Долго думал я над этим, рассуждал, размышлял… Пока однажды не пришла в мою голову одна мысль.

Мы все знаем, что школа – важнейший социальный институт. Во многом благодаря ней человек проходит процесс социализации. Однако что такое социализация? Проще всего сказать «адаптация в обществе». Но ведь так и есть! А адаптация… Адаптация – это собирательное понятие.
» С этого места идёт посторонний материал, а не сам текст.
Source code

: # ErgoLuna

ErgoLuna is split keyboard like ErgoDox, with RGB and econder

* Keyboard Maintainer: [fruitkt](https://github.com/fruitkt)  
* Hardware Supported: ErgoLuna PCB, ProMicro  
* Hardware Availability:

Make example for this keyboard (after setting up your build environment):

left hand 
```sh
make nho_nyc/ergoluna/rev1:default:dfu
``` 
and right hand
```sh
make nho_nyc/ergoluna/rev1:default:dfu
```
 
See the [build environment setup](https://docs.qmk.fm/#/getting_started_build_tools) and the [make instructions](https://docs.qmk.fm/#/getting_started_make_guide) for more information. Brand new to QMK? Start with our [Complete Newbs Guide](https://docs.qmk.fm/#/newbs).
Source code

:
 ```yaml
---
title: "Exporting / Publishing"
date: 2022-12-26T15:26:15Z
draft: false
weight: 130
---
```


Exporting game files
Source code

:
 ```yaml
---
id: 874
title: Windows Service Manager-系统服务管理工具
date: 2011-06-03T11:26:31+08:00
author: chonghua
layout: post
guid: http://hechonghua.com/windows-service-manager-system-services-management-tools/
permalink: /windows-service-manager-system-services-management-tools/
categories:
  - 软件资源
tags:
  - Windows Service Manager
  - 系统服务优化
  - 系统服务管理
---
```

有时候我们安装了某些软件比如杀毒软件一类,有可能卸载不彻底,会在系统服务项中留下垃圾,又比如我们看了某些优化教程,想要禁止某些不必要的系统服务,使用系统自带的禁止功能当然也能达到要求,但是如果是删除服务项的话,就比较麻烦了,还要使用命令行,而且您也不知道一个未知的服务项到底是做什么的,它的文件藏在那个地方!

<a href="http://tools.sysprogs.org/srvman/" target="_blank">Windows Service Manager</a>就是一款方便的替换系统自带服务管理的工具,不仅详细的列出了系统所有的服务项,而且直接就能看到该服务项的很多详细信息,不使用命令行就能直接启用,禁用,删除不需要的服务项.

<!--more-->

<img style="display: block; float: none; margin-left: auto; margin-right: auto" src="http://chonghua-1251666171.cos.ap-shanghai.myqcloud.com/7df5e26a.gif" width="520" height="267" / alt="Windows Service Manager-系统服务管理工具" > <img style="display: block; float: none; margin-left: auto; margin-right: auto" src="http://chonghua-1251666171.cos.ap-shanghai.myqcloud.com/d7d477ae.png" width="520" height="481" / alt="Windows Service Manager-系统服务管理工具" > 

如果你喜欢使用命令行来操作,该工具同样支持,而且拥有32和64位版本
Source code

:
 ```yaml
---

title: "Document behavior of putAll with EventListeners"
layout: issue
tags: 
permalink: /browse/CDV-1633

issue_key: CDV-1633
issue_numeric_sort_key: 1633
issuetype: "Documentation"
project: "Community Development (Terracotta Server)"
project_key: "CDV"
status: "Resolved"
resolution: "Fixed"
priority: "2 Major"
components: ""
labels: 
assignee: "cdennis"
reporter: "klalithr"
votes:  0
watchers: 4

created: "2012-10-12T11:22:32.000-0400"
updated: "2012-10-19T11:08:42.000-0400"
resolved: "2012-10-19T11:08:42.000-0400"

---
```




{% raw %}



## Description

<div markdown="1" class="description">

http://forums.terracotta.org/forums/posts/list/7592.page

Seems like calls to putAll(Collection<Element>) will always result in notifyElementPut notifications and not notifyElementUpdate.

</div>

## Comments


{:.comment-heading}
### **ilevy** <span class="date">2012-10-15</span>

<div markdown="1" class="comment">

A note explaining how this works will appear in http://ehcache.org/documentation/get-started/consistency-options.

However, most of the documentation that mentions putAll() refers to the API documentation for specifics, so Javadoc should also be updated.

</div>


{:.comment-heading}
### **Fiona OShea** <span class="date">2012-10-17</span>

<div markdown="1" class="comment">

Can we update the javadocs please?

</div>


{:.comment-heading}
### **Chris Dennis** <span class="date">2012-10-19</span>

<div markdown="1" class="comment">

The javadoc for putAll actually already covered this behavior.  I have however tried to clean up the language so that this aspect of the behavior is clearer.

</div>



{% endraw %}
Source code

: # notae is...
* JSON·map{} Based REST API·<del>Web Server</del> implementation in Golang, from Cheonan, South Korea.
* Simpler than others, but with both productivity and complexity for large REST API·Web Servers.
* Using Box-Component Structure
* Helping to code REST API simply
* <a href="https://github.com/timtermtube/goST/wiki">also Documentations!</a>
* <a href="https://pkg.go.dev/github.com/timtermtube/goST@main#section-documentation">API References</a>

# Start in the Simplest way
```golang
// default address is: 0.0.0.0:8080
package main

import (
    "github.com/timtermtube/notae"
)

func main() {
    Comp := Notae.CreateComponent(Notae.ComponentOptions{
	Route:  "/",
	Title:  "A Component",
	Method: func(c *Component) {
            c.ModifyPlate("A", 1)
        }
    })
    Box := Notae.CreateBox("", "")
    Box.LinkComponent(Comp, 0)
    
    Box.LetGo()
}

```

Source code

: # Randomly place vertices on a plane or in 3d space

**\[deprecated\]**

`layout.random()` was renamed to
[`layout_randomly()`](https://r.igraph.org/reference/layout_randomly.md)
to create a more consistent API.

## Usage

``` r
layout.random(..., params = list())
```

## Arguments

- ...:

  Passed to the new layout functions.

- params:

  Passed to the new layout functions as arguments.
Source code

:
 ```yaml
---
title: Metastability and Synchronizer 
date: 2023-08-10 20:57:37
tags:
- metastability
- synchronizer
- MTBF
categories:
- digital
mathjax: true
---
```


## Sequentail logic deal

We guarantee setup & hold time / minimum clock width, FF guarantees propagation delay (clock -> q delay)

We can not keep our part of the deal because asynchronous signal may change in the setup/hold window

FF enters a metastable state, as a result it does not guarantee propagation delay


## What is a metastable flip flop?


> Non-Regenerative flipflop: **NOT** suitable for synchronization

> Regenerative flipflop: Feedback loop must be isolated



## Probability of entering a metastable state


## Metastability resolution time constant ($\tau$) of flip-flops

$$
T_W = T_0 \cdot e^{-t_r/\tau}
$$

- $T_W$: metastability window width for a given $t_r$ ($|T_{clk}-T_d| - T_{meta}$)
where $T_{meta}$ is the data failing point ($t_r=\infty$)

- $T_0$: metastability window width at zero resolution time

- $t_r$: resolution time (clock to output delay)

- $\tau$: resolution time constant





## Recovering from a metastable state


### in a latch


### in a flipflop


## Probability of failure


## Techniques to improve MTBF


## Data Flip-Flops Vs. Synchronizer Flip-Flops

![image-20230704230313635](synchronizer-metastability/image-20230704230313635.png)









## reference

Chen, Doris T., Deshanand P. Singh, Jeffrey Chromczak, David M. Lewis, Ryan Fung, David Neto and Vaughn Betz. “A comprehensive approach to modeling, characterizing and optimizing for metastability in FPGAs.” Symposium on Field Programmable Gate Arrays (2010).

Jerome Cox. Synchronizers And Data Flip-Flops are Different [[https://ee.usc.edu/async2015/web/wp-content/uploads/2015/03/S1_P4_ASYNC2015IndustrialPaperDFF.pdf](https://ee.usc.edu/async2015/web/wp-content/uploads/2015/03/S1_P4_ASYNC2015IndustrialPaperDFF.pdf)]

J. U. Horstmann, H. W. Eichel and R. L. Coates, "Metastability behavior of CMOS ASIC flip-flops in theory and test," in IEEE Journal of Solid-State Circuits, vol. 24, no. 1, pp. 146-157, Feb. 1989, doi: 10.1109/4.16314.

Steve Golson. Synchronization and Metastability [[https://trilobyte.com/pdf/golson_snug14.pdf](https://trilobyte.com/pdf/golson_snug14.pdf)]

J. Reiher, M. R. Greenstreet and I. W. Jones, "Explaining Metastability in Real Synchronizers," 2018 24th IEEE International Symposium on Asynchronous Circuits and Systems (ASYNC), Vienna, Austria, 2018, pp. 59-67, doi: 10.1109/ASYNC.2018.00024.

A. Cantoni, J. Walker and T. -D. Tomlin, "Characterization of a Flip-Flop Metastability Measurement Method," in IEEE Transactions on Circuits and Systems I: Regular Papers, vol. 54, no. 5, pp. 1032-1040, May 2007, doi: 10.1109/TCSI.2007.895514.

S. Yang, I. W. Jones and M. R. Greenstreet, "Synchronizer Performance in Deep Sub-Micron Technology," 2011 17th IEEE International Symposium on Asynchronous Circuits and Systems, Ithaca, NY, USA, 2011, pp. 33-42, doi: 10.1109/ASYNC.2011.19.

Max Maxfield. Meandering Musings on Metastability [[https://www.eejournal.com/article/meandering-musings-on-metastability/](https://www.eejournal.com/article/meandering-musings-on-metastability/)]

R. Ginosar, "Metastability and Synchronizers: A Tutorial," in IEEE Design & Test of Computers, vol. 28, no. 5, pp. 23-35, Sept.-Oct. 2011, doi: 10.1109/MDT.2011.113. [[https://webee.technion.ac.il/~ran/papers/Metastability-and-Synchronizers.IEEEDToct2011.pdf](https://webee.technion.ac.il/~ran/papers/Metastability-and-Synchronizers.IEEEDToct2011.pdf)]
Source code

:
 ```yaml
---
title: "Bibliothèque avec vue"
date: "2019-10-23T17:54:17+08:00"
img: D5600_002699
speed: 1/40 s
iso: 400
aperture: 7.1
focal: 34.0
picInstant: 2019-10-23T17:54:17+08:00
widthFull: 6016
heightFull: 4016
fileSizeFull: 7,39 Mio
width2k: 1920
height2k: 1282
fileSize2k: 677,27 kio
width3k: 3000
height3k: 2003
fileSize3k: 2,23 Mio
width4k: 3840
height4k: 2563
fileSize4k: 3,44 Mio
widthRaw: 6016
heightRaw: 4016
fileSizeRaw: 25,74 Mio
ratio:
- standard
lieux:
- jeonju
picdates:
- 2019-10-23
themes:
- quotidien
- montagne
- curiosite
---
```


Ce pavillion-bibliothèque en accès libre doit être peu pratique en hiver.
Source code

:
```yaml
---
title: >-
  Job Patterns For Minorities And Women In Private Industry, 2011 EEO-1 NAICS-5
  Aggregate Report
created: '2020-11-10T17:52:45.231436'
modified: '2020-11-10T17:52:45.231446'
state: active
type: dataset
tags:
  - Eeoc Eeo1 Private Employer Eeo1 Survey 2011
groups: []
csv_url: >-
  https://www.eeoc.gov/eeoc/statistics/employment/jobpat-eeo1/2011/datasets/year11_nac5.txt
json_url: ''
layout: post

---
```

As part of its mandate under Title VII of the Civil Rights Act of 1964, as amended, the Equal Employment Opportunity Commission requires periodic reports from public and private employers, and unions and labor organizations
Здесь важны опыт, коммуникативные навыки, возраст, общие знания, широта кругозора, постоянное общение и т. д. Исходя из этого я нахожу, что нет лучшего времени в школе для адаптации-социализации, чем перемена. Не верите? Вспомните свои перемены, и то, что вы наблюдали на них, и то, как вы себя вели и ощущали… Ах, как много людей, разговоров, действий, спешки!.. И вы – в пучине всего этого, вы – субъект этого хаоса! Вы – деловой человек со всеми своими проблемами и нерешенными задачами или весельчак с шутками и развлечениями – душа компании! Здорово, правда? И чем не социализация?! Вот оно, ощущение «нужности» (пусть будет такое слово!), чувство принадлежности к обществу, и к не самому малому – школьному! Вот когда начинается познание общества – когда ты уже незаметно в нем, когда ты постепенно начинаешь обретать свое место, а позже и союзников, и, к несчастью, врагов… Но так надо! Так и должно происходить! Ибо не быть иначе полной социализации, с анализом своих «плюсов» и «минусов», своих «хорошо» и «плохо», своих «да» и «нет»; не быть критике, взгляду на себя со стороны, самоанализу, искоренению недостатков, обретению хороших качеств; наконец, не быть уверенности, мировоззрению и кредо, и не быть всему тому, что позволяет-таки человеку хоть на 0,001% познать себя! И это все школа! Замечу, что не семья – первичная социальная группа, многими почему-то считающаяся наиглавнейшей (хотя я ничего не имею против семьи, пусть она и не может реализовать в человеке социологическое познание), – а школа, кладезь вариантов раскрытия человека!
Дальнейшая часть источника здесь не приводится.